▶ TASK GOAL:
Print the entries below in their entirety, exactly as they are written.

Start of Block

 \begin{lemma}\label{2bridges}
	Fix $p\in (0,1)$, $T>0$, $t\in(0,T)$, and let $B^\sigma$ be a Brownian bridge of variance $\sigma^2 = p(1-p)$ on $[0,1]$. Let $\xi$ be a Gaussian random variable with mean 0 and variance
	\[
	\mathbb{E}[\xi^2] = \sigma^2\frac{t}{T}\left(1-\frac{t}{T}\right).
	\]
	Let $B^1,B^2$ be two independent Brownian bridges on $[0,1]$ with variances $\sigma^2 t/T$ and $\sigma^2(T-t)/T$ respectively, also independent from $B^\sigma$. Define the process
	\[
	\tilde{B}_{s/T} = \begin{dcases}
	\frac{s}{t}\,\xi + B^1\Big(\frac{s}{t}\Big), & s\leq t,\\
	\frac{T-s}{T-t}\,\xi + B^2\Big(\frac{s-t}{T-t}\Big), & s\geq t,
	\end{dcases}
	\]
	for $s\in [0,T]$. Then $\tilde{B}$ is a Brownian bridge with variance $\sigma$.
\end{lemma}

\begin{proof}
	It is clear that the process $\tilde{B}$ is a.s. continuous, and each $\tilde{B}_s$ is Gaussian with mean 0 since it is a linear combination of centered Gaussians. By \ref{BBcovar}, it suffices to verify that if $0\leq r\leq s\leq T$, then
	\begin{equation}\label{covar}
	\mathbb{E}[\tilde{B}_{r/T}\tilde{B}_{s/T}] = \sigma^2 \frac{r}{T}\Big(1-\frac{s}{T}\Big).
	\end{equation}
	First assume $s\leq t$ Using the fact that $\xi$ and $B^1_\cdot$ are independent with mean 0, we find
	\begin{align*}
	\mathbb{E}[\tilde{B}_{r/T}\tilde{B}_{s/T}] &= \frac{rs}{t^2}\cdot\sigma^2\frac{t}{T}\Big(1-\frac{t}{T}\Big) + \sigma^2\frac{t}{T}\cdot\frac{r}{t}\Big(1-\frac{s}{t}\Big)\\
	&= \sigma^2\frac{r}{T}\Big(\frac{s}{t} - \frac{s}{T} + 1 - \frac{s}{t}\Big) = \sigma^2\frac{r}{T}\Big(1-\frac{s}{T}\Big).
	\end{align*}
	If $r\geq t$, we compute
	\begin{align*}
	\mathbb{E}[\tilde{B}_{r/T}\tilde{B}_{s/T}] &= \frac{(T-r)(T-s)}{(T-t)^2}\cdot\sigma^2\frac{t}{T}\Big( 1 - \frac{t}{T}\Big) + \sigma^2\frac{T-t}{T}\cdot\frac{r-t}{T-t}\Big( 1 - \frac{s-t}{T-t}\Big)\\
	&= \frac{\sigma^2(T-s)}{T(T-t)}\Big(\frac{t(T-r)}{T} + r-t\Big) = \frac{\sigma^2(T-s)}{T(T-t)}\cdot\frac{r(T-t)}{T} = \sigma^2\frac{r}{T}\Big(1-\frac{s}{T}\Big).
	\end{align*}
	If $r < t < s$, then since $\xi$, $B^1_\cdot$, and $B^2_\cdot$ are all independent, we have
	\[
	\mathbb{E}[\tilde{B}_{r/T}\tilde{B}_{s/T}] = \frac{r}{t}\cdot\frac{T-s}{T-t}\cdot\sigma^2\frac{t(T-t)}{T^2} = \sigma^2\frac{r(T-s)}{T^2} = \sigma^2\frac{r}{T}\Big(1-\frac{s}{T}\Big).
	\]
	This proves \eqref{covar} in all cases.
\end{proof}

End of Block

▶ ANSWER:
 \begin{lemma}\label{2bridges}
	Fix $p\in (0,1)$, $T>0$, $t\in(0,T)$, and let $B^\sigma$ be a Brownian bridge of variance $\sigma^2 = p(1-p)$ on $[0,1]$. Let $\xi$ be a Gaussian random variable with mean 0 and variance
	\[
	\mathbb{E}[\xi^2] = \sigma^2\frac{t}{T}\left(1-\frac{t}{T}\right).
	\]
	Let $B^1,B^2$ be two independent Brownian bridges on $[0,1]$ with variances $\sigma^2 t/T$ and $\sigma^2(T-t)/T$ respectively, also independent from $B^\sigma$. Define the process
	\[
	\tilde{B}_{s/T} = \begin{dcases}
	\frac{s}{t}\,\xi + B^1\Big(\frac{s}{t}\Big), & s\leq t,\\
	\frac{T-s}{T-t}\,\xi + B^2\Big(\frac{s-t}{T-t}\Big), & s\geq t,
	\end{dcases}
	\]
	for $s\in [0,T]$. Then $\tilde{B}$ is a Brownian bridge with variance $\sigma$.
\end{lemma}

\begin{proof}
	It is clear that the process $\tilde{B}$ is a.s. continuous, and each $\tilde{B}_s$ is Gaussian with mean 0 since it is a linear combination of centered Gaussians. By \ref{BBcovar}, it suffices to verify that if $0\leq r\leq s\leq T$, then
	\begin{equation}\label{covar}
	\mathbb{E}[\tilde{B}_{r/T}\tilde{B}_{s/T}] = \sigma^2 \frac{r}{T}\Big(1-\frac{s}{T}\Big).
	\end{equation}
	First assume $s\leq t$ Using the fact that $\xi$ and $B^1_\cdot$ are independent with mean 0, we find
	\begin{align*}
	\mathbb{E}[\tilde{B}_{r/T}\tilde{B}_{s/T}] &= \frac{rs}{t^2}\cdot\sigma^2\frac{t}{T}\Big(1-\frac{t}{T}\Big) + \sigma^2\frac{t}{T}\cdot\frac{r}{t}\Big(1-\frac{s}{t}\Big)\\
	&= \sigma^2\frac{r}{T}\Big(\frac{s}{t} - \frac{s}{T} + 1 - \frac{s}{t}\Big) = \sigma^2\frac{r}{T}\Big(1-\frac{s}{T}\Big).
	\end{align*}
	If $r\geq t$, we compute
	\begin{align*}
	\mathbb{E}[\tilde{B}_{r/T}\tilde{B}_{s/T}] &= \frac{(T-r)(T-s)}{(T-t)^2}\cdot\sigma^2\frac{t}{T}\Big( 1 - \frac{t}{T}\Big) + \sigma^2\frac{T-t}{T}\cdot\frac{r-t}{T-t}\Big( 1 - \frac{s-t}{T-t}\Big)\\
	&= \frac{\sigma^2(T-s)}{T(T-t)}\Big(\frac{t(T-r)}{T} + r-t\Big) = \frac{\sigma^2(T-s)}{T(T-t)}\cdot\frac{r(T-t)}{T} = \sigma^2\frac{r}{T}\Big(1-\frac{s}{T}\Big).
	\end{align*}
	If $r < t < s$, then since $\xi$, $B^1_\cdot$, and $B^2_\cdot$ are all independent, we have
	\[
	\mathbb{E}[\tilde{B}_{r/T}\tilde{B}_{s/T}] = \frac{r}{t}\cdot\frac{T-s}{T-t}\cdot\sigma^2\frac{t(T-t)}{T^2} = \sigma^2\frac{r(T-s)}{T^2} = \sigma^2\frac{r}{T}\Big(1-\frac{s}{T}\Big).
	\]
	This proves \eqref{covar} in all cases.
\end{proof}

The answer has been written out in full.